═══ THE RECORDS ═══

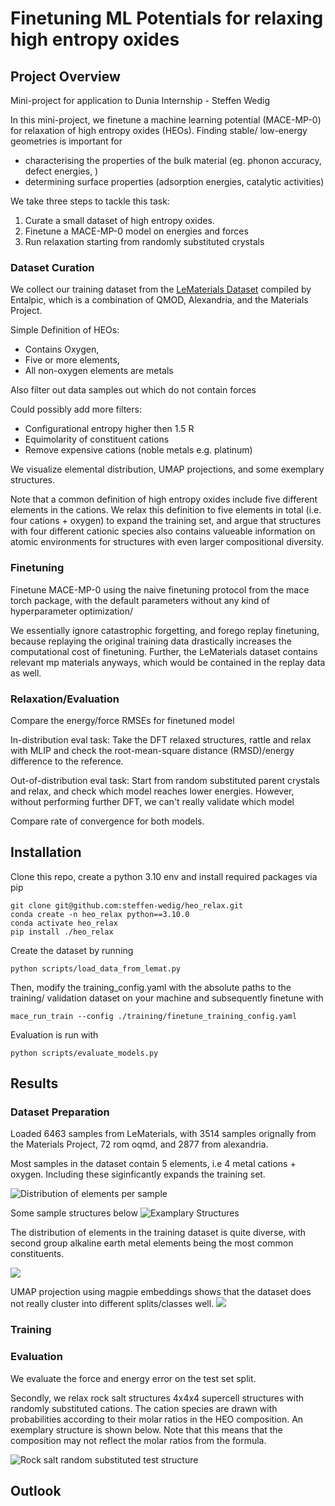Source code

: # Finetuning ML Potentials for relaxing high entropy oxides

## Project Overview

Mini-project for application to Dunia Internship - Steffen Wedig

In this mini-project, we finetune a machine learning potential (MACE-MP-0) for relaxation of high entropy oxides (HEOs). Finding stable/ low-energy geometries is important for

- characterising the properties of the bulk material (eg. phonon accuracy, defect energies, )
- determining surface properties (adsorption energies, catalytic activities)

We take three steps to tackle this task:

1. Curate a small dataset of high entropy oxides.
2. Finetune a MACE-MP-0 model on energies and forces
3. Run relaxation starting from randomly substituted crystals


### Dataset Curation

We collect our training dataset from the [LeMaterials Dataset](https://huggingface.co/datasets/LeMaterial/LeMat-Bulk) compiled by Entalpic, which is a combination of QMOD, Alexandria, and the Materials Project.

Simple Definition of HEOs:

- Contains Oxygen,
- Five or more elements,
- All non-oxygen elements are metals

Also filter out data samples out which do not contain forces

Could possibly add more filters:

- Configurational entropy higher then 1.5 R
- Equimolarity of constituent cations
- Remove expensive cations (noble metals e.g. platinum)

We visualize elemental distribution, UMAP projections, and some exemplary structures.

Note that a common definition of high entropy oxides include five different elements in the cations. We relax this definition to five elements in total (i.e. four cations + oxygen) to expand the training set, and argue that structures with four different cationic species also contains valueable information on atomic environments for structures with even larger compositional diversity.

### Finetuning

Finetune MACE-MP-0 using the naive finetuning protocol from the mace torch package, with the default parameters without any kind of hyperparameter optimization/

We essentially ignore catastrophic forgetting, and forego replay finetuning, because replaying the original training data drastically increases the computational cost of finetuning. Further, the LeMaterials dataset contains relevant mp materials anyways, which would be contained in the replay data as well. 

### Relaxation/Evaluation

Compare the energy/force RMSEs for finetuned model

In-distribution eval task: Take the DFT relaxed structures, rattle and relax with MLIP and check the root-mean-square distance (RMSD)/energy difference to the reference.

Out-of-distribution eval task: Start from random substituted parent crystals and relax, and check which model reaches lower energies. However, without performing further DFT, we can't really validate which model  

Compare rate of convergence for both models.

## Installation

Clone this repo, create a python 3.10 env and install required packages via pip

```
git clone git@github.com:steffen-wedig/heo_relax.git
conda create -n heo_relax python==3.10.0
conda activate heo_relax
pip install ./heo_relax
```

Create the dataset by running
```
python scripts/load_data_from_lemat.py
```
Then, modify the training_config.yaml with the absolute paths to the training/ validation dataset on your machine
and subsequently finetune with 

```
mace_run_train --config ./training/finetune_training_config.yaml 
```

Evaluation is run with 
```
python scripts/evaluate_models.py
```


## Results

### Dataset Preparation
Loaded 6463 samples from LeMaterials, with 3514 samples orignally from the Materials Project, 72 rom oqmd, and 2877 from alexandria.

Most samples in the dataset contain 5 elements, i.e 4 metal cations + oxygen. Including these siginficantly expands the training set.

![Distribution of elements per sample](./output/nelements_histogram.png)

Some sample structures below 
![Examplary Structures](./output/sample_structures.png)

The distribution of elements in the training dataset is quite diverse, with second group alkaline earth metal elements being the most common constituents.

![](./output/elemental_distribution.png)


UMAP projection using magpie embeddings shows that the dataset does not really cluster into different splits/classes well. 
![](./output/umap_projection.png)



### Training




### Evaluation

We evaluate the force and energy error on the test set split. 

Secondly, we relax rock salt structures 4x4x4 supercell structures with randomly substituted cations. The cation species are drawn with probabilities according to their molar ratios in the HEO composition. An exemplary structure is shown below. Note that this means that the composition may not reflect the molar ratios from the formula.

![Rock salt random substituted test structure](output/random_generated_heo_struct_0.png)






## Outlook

═══
═══ THE RECORDS ═══

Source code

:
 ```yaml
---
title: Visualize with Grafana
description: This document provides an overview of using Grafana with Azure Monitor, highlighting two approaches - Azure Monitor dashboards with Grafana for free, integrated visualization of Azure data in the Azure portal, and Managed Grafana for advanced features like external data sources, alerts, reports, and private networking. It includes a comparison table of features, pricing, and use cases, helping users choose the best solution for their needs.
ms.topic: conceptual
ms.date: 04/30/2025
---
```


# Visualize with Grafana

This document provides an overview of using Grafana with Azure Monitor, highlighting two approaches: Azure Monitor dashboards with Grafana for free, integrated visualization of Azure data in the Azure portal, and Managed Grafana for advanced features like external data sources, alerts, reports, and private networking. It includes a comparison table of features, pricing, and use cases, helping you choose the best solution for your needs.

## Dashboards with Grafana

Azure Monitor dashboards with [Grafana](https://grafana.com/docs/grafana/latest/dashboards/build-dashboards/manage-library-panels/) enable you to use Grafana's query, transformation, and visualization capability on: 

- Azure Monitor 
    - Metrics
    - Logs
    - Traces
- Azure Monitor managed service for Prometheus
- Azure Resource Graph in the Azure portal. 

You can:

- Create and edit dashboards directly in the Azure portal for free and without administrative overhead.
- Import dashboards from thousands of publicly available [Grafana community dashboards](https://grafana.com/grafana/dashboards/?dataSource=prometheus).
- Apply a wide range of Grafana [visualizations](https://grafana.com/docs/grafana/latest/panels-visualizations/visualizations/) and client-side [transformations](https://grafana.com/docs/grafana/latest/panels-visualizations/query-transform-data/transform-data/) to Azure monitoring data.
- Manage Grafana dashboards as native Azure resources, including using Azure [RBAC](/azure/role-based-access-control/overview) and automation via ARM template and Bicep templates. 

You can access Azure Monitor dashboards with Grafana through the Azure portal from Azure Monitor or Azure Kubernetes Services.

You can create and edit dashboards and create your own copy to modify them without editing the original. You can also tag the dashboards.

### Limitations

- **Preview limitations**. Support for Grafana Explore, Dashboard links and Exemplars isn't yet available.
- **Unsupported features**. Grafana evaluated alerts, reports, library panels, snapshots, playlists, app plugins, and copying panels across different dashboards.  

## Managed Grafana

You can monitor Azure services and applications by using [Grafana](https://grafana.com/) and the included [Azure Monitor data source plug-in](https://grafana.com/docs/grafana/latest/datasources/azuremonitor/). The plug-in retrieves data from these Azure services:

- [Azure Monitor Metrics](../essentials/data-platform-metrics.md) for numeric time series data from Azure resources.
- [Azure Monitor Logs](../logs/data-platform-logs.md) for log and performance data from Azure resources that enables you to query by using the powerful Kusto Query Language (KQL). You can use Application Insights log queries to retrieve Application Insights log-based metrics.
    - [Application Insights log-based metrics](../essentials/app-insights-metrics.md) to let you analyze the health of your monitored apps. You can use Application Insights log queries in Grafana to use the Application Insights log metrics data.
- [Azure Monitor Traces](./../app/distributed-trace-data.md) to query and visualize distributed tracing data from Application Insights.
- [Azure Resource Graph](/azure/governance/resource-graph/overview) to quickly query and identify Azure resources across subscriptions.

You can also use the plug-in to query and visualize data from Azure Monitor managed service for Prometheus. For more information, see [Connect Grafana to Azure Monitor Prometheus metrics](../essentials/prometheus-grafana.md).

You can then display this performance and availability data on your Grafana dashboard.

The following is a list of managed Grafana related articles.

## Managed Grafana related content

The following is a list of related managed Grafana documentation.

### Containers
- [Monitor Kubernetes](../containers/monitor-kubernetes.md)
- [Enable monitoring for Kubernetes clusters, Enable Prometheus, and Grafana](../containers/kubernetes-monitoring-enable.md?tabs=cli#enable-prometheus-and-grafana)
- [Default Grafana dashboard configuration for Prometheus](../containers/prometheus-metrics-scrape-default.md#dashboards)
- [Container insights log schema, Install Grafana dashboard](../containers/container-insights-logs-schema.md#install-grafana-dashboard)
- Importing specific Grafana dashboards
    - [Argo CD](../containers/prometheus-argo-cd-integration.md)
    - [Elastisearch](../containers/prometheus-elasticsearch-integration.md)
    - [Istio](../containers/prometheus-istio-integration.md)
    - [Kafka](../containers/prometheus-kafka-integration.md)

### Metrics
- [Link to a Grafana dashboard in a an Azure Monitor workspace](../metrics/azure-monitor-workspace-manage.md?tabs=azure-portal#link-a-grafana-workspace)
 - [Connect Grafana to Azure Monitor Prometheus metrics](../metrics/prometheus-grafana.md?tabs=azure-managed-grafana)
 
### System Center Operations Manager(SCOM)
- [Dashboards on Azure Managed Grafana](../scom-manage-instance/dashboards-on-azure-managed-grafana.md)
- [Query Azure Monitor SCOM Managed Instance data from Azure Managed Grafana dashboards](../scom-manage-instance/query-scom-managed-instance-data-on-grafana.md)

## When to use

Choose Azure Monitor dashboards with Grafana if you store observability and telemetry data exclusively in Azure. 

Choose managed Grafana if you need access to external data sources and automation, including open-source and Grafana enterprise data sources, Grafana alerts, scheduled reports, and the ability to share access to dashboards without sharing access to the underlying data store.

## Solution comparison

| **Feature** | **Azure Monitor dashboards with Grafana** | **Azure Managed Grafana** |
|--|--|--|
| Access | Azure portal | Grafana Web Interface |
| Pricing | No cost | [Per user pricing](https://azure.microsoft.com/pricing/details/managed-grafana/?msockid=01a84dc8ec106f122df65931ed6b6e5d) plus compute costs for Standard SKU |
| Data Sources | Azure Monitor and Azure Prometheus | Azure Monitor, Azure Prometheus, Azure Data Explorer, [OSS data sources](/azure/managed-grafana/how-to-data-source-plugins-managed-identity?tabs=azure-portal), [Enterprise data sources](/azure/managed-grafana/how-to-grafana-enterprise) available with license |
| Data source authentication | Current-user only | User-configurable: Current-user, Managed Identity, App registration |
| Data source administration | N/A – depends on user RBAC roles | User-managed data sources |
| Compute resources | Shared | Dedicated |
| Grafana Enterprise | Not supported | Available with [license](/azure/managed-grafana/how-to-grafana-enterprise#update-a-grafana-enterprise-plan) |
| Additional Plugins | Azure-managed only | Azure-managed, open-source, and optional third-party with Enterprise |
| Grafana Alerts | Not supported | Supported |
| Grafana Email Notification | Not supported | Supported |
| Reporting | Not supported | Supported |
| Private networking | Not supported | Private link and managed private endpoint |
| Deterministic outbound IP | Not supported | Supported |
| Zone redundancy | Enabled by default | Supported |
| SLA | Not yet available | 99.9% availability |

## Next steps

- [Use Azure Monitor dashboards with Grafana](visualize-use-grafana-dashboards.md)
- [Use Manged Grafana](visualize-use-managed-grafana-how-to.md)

═══

## EXERCISE PROMPT
Keeping every character as it is, restate the lines above that run from the line with "You can access" through the line with "from Azure resources.", both included, and nothing else.

## RESPONSE TO THIS EXERCISE
You can access Azure Monitor dashboards with Grafana through the Azure portal from Azure Monitor or Azure Kubernetes Services.

You can create and edit dashboards and create your own copy to modify them without editing the original. You can also tag the dashboards.

### Limitations

- **Preview limitations**. Support for Grafana Explore, Dashboard links and Exemplars isn't yet available.
- **Unsupported features**. Grafana evaluated alerts, reports, library panels, snapshots, playlists, app plugins, and copying panels across different dashboards.  

## Managed Grafana

You can monitor Azure services and applications by using [Grafana](https://grafana.com/) and the included [Azure Monitor data source plug-in](https://grafana.com/docs/grafana/latest/datasources/azuremonitor/). The plug-in retrieves data from these Azure services:

- [Azure Monitor Metrics](../essentials/data-platform-metrics.md) for numeric time series data from Azure resources.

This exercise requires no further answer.